▶ Work request: Whenever a line carries the word "modules", pull it out of the entries.

[Recorded data]
++++++++

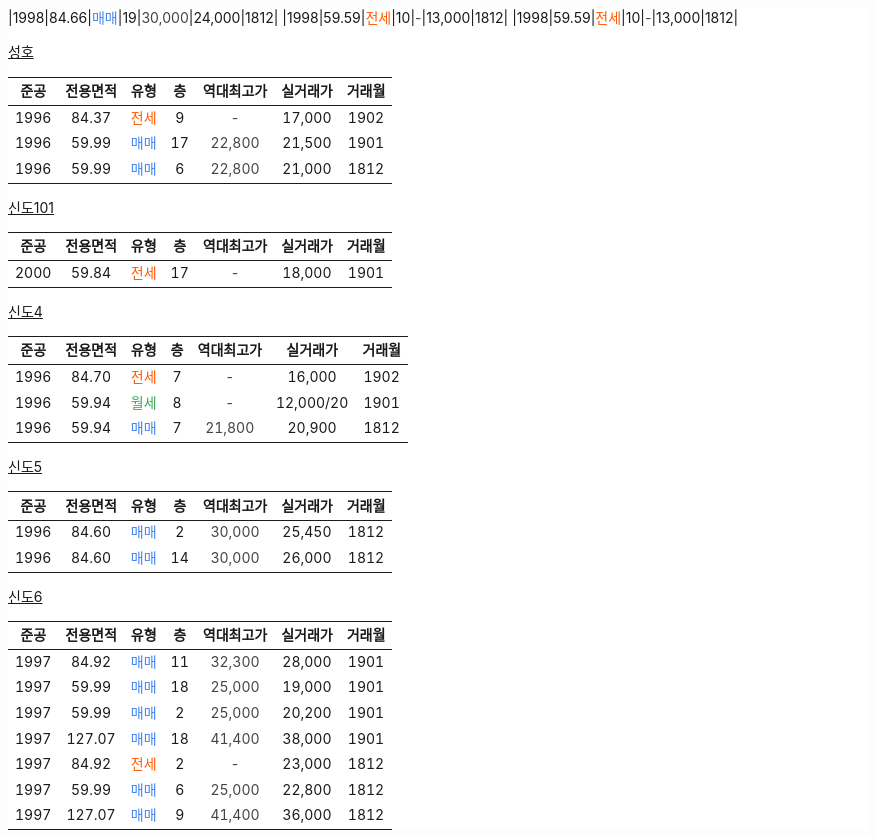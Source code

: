 |1998|84.66|<span style="color:#4285f3">매매</span>|19|<span style="color:#444444">30,000</span>|24,000|1812|
|1998|59.59|<span style="color:#ff5a00">전세</span>|10|<span style="color:#444444">-</span>|13,000|1812|
|1998|59.59|<span style="color:#ff5a00">전세</span>|10|<span style="color:#444444">-</span>|13,000|1812|

[성호](https://search.naver.com/search.naver?query=%EA%B2%BD%EA%B8%B0%EB%8F%84+%EC%9D%98%EC%A0%95%EB%B6%80%EC%8B%9C+%ED%98%B8%EC%9B%90%EB%8F%99+%EC%84%B1%ED%98%B8)

|준공|전용면적|유형|층|역대최고가|실거래가|거래월|
|:---:|:---:|:---:|:---:|:---:|:---:|:---:|
|1996|84.37|<span style="color:#ff5a00">전세</span>|9|<span style="color:#444444">-</span>|17,000|1902|
|1996|59.99|<span style="color:#4285f3">매매</span>|17|<span style="color:#444444">22,800</span>|21,500|1901|
|1996|59.99|<span style="color:#4285f3">매매</span>|6|<span style="color:#444444">22,800</span>|21,000|1812|

[신도101](https://search.naver.com/search.naver?query=%EA%B2%BD%EA%B8%B0%EB%8F%84+%EC%9D%98%EC%A0%95%EB%B6%80%EC%8B%9C+%ED%98%B8%EC%9B%90%EB%8F%99+%EC%8B%A0%EB%8F%84101)

|준공|전용면적|유형|층|역대최고가|실거래가|거래월|
|:---:|:---:|:---:|:---:|:---:|:---:|:---:|
|2000|59.84|<span style="color:#ff5a00">전세</span>|17|<span style="color:#444444">-</span>|18,000|1901|

[신도4](https://search.naver.com/search.naver?query=%EA%B2%BD%EA%B8%B0%EB%8F%84+%EC%9D%98%EC%A0%95%EB%B6%80%EC%8B%9C+%ED%98%B8%EC%9B%90%EB%8F%99+%EC%8B%A0%EB%8F%844)

|준공|전용면적|유형|층|역대최고가|실거래가|거래월|
|:---:|:---:|:---:|:---:|:---:|:---:|:---:|
|1996|84.70|<span style="color:#ff5a00">전세</span>|7|<span style="color:#444444">-</span>|16,000|1902|
|1996|59.94|<span style="color:#34a853">월세</span>|8|<span style="color:#444444">-</span>|12,000/20|1901|
|1996|59.94|<span style="color:#4285f3">매매</span>|7|<span style="color:#444444">21,800</span>|20,900|1812|

[신도5](https://search.naver.com/search.naver?query=%EA%B2%BD%EA%B8%B0%EB%8F%84+%EC%9D%98%EC%A0%95%EB%B6%80%EC%8B%9C+%ED%98%B8%EC%9B%90%EB%8F%99+%EC%8B%A0%EB%8F%845)

|준공|전용면적|유형|층|역대최고가|실거래가|거래월|
|:---:|:---:|:---:|:---:|:---:|:---:|:---:|
|1996|84.60|<span style="color:#4285f3">매매</span>|2|<span style="color:#444444">30,000</span>|25,450|1812|
|1996|84.60|<span style="color:#4285f3">매매</span>|14|<span style="color:#444444">30,000</span>|26,000|1812|

[신도6](https://search.naver.com/search.naver?query=%EA%B2%BD%EA%B8%B0%EB%8F%84+%EC%9D%98%EC%A0%95%EB%B6%80%EC%8B%9C+%ED%98%B8%EC%9B%90%EB%8F%99+%EC%8B%A0%EB%8F%846)

|준공|전용면적|유형|층|역대최고가|실거래가|거래월|
|:---:|:---:|:---:|:---:|:---:|:---:|:---:|
|1997|84.92|<span style="color:#4285f3">매매</span>|11|<span style="color:#444444">32,300</span>|28,000|1901|
|1997|59.99|<span style="color:#4285f3">매매</span>|18|<span style="color:#444444">25,000</span>|19,000|1901|
|1997|59.99|<span style="color:#4285f3">매매</span>|2|<span style="color:#444444">25,000</span>|20,200|1901|
|1997|127.07|<span style="color:#4285f3">매매</span>|18|<span style="color:#444444">41,400</span>|38,000|1901|
|1997|84.92|<span style="color:#ff5a00">전세</span>|2|<span style="color:#444444">-</span>|23,000|1812|
|1997|59.99|<span style="color:#4285f3">매매</span>|6|<span style="color:#444444">25,000</span>|22,800|1812|
|1997|127.07|<span style="color:#4285f3">매매</span>|9|<span style="color:#444444">41,400</span>|36,000|1812|

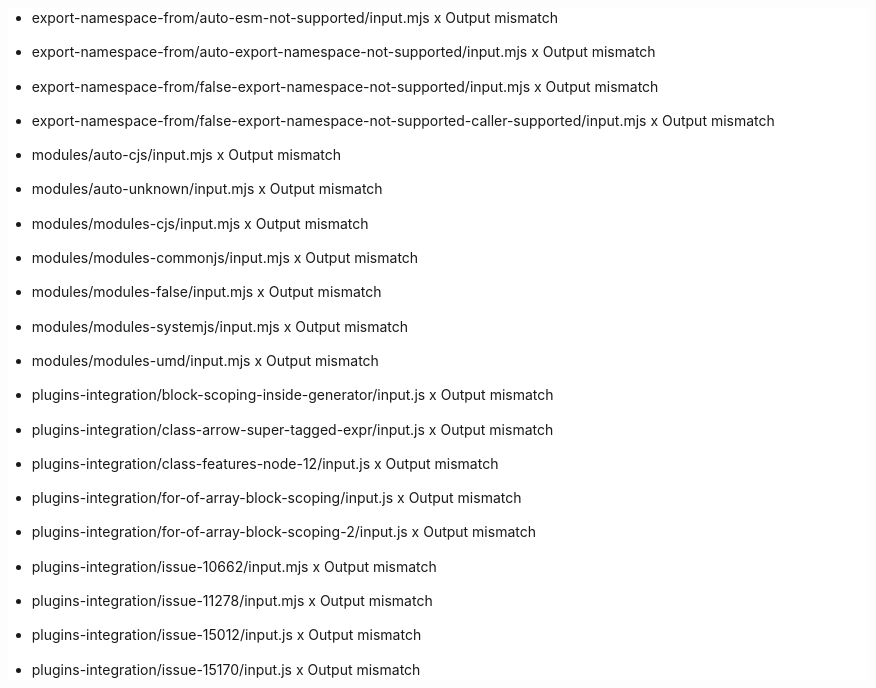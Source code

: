 * export-namespace-from/auto-esm-not-supported/input.mjs
x Output mismatch

* export-namespace-from/auto-export-namespace-not-supported/input.mjs
x Output mismatch

* export-namespace-from/false-export-namespace-not-supported/input.mjs
x Output mismatch

* export-namespace-from/false-export-namespace-not-supported-caller-supported/input.mjs
x Output mismatch

* modules/auto-cjs/input.mjs
x Output mismatch

* modules/auto-unknown/input.mjs
x Output mismatch

* modules/modules-cjs/input.mjs
x Output mismatch

* modules/modules-commonjs/input.mjs
x Output mismatch

* modules/modules-false/input.mjs
x Output mismatch

* modules/modules-systemjs/input.mjs
x Output mismatch

* modules/modules-umd/input.mjs
x Output mismatch

* plugins-integration/block-scoping-inside-generator/input.js
x Output mismatch

* plugins-integration/class-arrow-super-tagged-expr/input.js
x Output mismatch

* plugins-integration/class-features-node-12/input.js
x Output mismatch

* plugins-integration/for-of-array-block-scoping/input.js
x Output mismatch

* plugins-integration/for-of-array-block-scoping-2/input.js
x Output mismatch

* plugins-integration/issue-10662/input.mjs
x Output mismatch

* plugins-integration/issue-11278/input.mjs
x Output mismatch

* plugins-integration/issue-15012/input.js
x Output mismatch

* plugins-integration/issue-15170/input.js
x Output mismatch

++++++++

▶ Expected answer:
* modules/auto-cjs/input.mjs
* modules/auto-unknown/input.mjs
* modules/modules-cjs/input.mjs
* modules/modules-commonjs/input.mjs
* modules/modules-false/input.mjs
* modules/modules-systemjs/input.mjs
* modules/modules-umd/input.mjs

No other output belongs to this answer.